Premièrement, le multilatéralisme est essentiel, et plus la coalition d'États disposés à discuter des préoccupations sera vaste et diverse, plus elle sera efficace. Le Canada l'a fait en diverses occasions, l'année passée, concernant la crise qui fait rage à Hong Kong et d'autres préoccupations en Chine. Il y a eu notamment l'adoption d'une déclaration orale conjointe présentée par 28 gouvernements au Conseil des droits de l'homme des Nations unies, le 30 juin, puis le ministre Champagne a participé avec ses homologues de l'Australie, de la Nouvelle-Zélande, du Royaume-Uni et des États-Unis à une déclaration exprimant leurs préoccupations relatives à Hong Kong, il y a deux jours. Augmenter le nombre d'États disposés à exercer de la pression sur la Chine devrait être une grande priorité du Canada.
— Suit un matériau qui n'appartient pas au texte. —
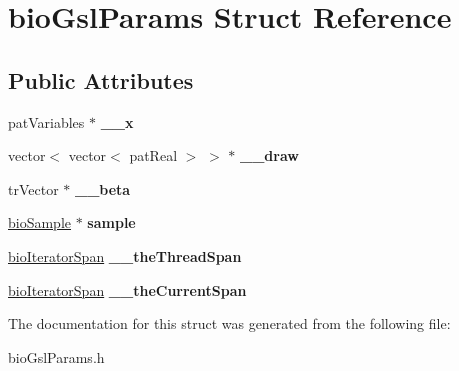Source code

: \hypertarget{structbio_gsl_params}{}\section{bio\+Gsl\+Params Struct Reference}
\label{structbio_gsl_params}
\subsection*{Public Attributes}
\begin{DoxyCompactItemize}
\item 
\mbox{\label{structbio_gsl_params_aa045bb152793ac4e620b7fa93d97b0a2}} 
pat\+Variables $\ast$ {\bfseries \+\_\+\+\_\+x}
\item 
\mbox{\label{structbio_gsl_params_affc934bff25698597363f559829d59f1}} 
vector$<$ vector$<$ pat\+Real $>$ $>$ $\ast$ {\bfseries \+\_\+\+\_\+draw}
\item 
\mbox{\label{structbio_gsl_params_a1dcb29b5ae4bc637f21e7f027832e458}} 
tr\+Vector $\ast$ {\bfseries \+\_\+\+\_\+beta}
\item 
\mbox{\label{structbio_gsl_params_a136e6ba4512d5e80d2ae7d7a03d8d4c0}} 
\hyperlink{classbio_sample}{bio\+Sample} $\ast$ {\bfseries sample}
\item 
\mbox{\label{structbio_gsl_params_a8824f6241400c5fa31194b045e68a339}} 
\hyperlink{classbio_iterator_span}{bio\+Iterator\+Span} {\bfseries \+\_\+\+\_\+the\+Thread\+Span}
\item 
\mbox{\label{structbio_gsl_params_a3875935a881054f5198f20ff8bfd7603}} 
\hyperlink{classbio_iterator_span}{bio\+Iterator\+Span} {\bfseries \+\_\+\+\_\+the\+Current\+Span}
\end{DoxyCompactItemize}


The documentation for this struct was generated from the following file\+:\begin{DoxyCompactItemize}
\item 
bio\+Gsl\+Params.\+h\end{DoxyCompactItemize}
Deuxièmement, toujours sur la question du multilatéralisme, le Canada devrait activement prendre des mesures dans le cadre du système des droits de la personne de l'ONU. Une déclaration publique diffusée le 26 juin par 50 experts indépendants des Nations unies en matière de droits de la personne énonce un éventail d'options, par exemple concernant des propositions qui pourraient être tentées au Conseil des droits de l'homme des Nations unies, dont la prochaine session s'amorcera le 14 septembre.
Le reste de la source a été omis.